分析员抬头看了她一眼。
母子俩面对面坐下,谁都没有先开口。
筷子碰到碗边的声音格外清晰,咀嚼声也被刻意压得很轻,整张餐桌笼罩着一种近乎沉闷的安静。
分析员闷头扒饭,普瑞赛斯吃得也慢,却始终没怎么抬眼看他。
吃到一半的时候,分析员的目光终于不动声色地移到了餐桌一角。
普瑞赛斯手边,水杯旁边,放着一个很小的白色药瓶——没有任何标签,没有包装,连瓶身的材质都看不出是药店常见的那种,而更像是某种定制或专用容器。

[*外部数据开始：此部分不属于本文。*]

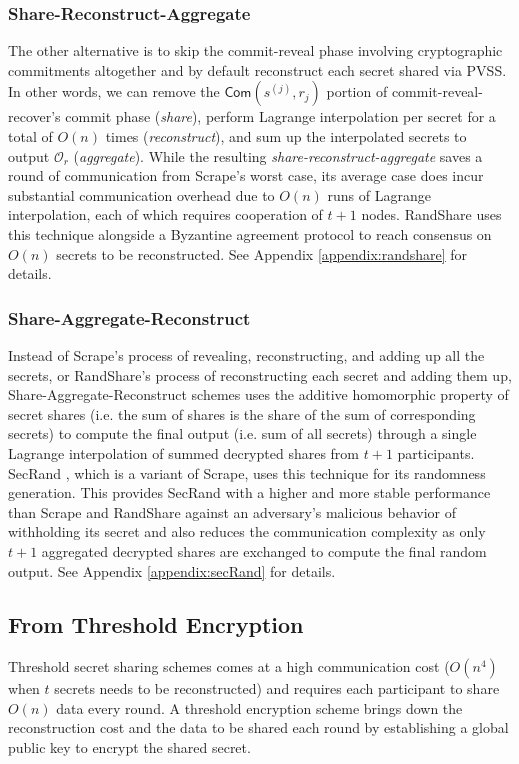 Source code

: \documentclass[letterpaper,twocolumn,10pt]{article}
\theoremstyle{definition}
\theoremstyle{remark}
\begin{document}
\subsubsection{Share-Reconstruct-Aggregate}
The other alternative is to skip the commit-reveal phase involving cryptographic commitments altogether and by default reconstruct each secret shared via PVSS. In other words, we can remove the $\mathsf{Com}(s^{(j)}, r_j)$ portion of commit-reveal-recover's commit phase (\textit{share}), perform Lagrange interpolation per secret for a total of $O(n)$ times (\textit{reconstruct}), and sum up the interpolated secrets to output $\mathcal{O}_r$ (\textit{aggregate}). While the resulting \textit{share-reconstruct-aggregate} saves a round of communication from Scrape's worst case, its average case does incur substantial communication overhead due to $O(n)$ runs of Lagrange interpolation, each of which requires cooperation of $t + 1$ nodes. RandShare \cite{syta2017scalable} uses this technique alongside a Byzantine agreement protocol to reach consensus on $O(n)$ secrets to be reconstructed. See Appendix \ref{appendix:randshare} for details.

\subsubsection{Share-Aggregate-Reconstruct}
Instead of Scrape's process of revealing, reconstructing, and adding up all the secrets, or RandShare's process of reconstructing each secret and adding them up, Share-Aggregate-Reconstruct schemes uses the additive homomorphic property of secret shares (i.e. the sum of shares is the share of the sum of corresponding secrets) to compute the final output (i.e. sum of all secrets) through a single Lagrange interpolation of summed decrypted shares from $t + 1$ participants. SecRand \cite{guo2020secRand}, which is a variant of Scrape, uses this technique for its randomness generation. This provides SecRand with a higher and more stable performance than Scrape and RandShare against an adversary's malicious behavior of withholding its secret and also reduces the communication complexity as only $t + 1$ aggregated decrypted shares are exchanged to compute the final random output. See Appendix \ref{appendix:secRand} for details.

\subsection{From Threshold Encryption}
Threshold secret sharing schemes comes at a high communication cost ($O(n^4)$ when $t$ secrets needs to be reconstructed) and requires each participant to share $O(n)$ data every round. A threshold encryption scheme brings down the reconstruction cost and the data to be shared each round by establishing a global public key to encrypt the shared secret.
\end{document}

它就那么随意地搁在那里,仿佛已经习惯了每天在这个时间点、这个位置、被这只手拿起来,拧开,倒药,吞下,再放下。
分析员咽下嘴里那口没什么味道的糙米饭,终于开口了。
“妈,你吃的这个是什么啊?”
他的语气尽量放得随意,像一个儿子无意间瞥见母亲吃药,顺口问一句的程度,既不紧张,也不刻意,连目光都是随意扫过去的那种。
普瑞赛斯连头都没抬。
“美容养颜的,你别管。”
太干脆了。
干脆到几乎像是提前准备好、等着这句话来的一般。
分析员心里咯噔一下,却没有继续追问同一个方向,而是换了个角度,把声音放得更低些,也放得更柔些,像小时候偶尔会在深夜等她回家时那样,带着一点笨拙的、不太会表达的关心。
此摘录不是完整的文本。